TASK MATERIAL below:

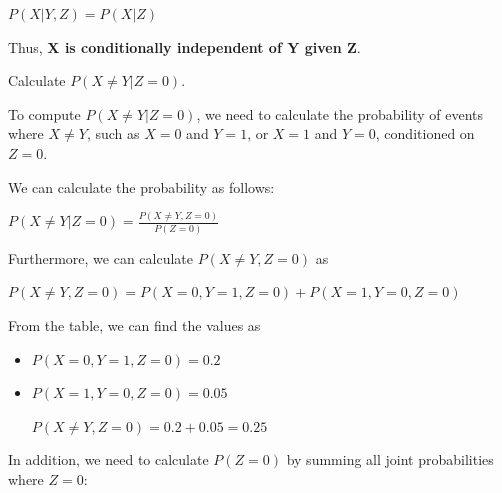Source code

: \documentclass[12pt,letterpaper, onecolumn]{exam}
\begin{document}
\begin{questions}
\begin{parts}
\begin{subparts}
\begin{solution}
                \begin{center}
                    $\displaystyle{P(X|Y,Z) = P(X|Z)}$
                \end{center}

                Thus, \textbf{X is conditionally independent of Y given Z}.

            \end{solution}

            \pagebreak

            \subpart[5]
            Calculate $P (X \neq Y |Z = 0)$.
    
            \begin{solution}

                To compute $P(X \neq Y | Z = 0)$, we need to calculate the probability of events where $X \neq Y$, 
                such as $X=0$ and $Y=1$, or $X=1$ and $Y=0$, conditioned on $Z = 0$.

                We can calculate the probability as follows:

                \begin{center}
                    $\displaystyle{P(X \neq Y | Z = 0) = \frac{P(X \neq Y, Z = 0)}{P(Z=0)}}$
                \end{center}

                Furthermore, we can calculate $P(X \neq Y, Z = 0)$ as

                \begin{center}
                    $\displaystyle{P(X \neq Y, Z = 0) = P(X=0, Y=1, Z=0) + P(X=1, Y=0, Z=0)}$
                \end{center}

                From the table, we can find the values as

                \begin{itemize}
                    \item $P(X=0, Y=1, Z=0) = 0.2$
                    \item $P(X=1, Y=0, Z=0) = 0.05$
                    
                \begin{center}
                    $\displaystyle{P(X \neq Y, Z = 0) = 0.2 + 0.05 = 0.25}$
                \end{center}
                \end{itemize}

                In addition, we need to calculate $P(Z=0)$ by summing all joint probabilities where $Z=0$:


\end{solution}
\end{subparts}
\end{parts}
\end{questions}
\end{document}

End of TASK MATERIAL.

Set out, exactly as written, the lines from the line with "Furthermore, we can" to the last line of the records, inclusive, and only those lines.

### OUTPUT FOR THIS EXERCISE
                Furthermore, we can calculate $P(X \neq Y, Z = 0)$ as

                \begin{center}
                    $\displaystyle{P(X \neq Y, Z = 0) = P(X=0, Y=1, Z=0) + P(X=1, Y=0, Z=0)}$
                \end{center}

                From the table, we can find the values as

                \begin{itemize}
                    \item $P(X=0, Y=1, Z=0) = 0.2$
                    \item $P(X=1, Y=0, Z=0) = 0.05$
                    
                \begin{center}
                    $\displaystyle{P(X \neq Y, Z = 0) = 0.2 + 0.05 = 0.25}$
                \end{center}
                \end{itemize}

                In addition, we need to calculate $P(Z=0)$ by summing all joint probabilities where $Z=0$:


\end{solution}
\end{subparts}
\end{parts}
\end{questions}
\end{document}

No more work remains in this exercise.